→ **Task description**: Copies of all lines that contain "modified" are needed; take them from the data below.

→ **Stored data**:

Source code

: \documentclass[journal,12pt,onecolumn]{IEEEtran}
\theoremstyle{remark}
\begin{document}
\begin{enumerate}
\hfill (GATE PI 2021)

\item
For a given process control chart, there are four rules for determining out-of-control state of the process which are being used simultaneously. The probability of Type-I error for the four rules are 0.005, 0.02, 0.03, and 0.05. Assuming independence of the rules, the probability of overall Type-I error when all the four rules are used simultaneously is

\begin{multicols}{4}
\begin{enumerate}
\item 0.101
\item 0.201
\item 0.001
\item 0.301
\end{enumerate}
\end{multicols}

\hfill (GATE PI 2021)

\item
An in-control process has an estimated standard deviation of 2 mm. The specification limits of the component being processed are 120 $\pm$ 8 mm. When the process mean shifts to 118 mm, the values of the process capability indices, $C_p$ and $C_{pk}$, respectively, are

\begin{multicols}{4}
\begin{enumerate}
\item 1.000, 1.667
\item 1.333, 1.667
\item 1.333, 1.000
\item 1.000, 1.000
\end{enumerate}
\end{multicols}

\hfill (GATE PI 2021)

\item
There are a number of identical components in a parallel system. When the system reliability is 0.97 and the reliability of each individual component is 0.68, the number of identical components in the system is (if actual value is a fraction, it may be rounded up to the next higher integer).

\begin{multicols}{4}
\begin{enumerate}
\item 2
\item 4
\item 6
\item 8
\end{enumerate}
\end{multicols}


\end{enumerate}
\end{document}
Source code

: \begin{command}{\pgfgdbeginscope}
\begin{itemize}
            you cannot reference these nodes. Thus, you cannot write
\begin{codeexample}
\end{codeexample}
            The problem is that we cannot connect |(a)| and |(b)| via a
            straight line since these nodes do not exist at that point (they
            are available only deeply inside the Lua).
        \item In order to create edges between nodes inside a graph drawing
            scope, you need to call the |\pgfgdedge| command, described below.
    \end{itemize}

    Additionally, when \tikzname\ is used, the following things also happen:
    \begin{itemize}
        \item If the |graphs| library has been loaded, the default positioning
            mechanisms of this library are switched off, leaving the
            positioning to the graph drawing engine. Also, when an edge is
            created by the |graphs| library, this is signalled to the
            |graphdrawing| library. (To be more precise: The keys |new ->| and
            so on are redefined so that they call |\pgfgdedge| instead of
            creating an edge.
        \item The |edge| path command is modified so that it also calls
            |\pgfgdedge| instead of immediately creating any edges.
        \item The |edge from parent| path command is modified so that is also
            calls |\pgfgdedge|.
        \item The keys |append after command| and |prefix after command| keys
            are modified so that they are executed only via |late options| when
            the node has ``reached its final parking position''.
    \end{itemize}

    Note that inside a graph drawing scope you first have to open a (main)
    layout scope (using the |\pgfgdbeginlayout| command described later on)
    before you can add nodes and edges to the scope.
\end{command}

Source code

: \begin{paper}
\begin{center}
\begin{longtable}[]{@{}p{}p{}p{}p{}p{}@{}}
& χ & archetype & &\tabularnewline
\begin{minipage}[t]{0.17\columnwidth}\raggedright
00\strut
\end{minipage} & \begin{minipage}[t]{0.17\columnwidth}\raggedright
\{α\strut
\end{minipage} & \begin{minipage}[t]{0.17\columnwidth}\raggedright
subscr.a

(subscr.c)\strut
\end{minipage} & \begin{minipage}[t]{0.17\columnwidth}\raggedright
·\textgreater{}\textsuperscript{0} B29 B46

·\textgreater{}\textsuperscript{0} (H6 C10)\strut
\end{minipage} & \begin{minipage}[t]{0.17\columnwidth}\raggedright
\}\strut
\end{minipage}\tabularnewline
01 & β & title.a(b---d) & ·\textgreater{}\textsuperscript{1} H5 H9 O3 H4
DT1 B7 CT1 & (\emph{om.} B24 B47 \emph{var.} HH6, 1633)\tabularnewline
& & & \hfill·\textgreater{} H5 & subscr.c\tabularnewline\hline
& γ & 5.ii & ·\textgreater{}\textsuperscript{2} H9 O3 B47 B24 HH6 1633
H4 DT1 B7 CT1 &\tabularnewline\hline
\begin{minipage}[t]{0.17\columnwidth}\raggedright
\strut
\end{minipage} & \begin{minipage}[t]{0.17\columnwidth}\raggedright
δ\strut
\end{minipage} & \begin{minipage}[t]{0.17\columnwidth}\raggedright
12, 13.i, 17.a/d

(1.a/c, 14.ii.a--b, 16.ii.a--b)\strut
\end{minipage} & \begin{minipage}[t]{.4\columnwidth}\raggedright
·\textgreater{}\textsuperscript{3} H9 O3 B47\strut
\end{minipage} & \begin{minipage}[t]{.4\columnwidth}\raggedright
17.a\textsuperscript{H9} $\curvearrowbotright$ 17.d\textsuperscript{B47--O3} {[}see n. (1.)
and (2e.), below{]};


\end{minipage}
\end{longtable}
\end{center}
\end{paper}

→ **Exercise answer**:
        \item The |edge| path command is modified so that it also calls
        \item The |edge from parent| path command is modified so that is also
            are modified so that they are executed only via |late options| when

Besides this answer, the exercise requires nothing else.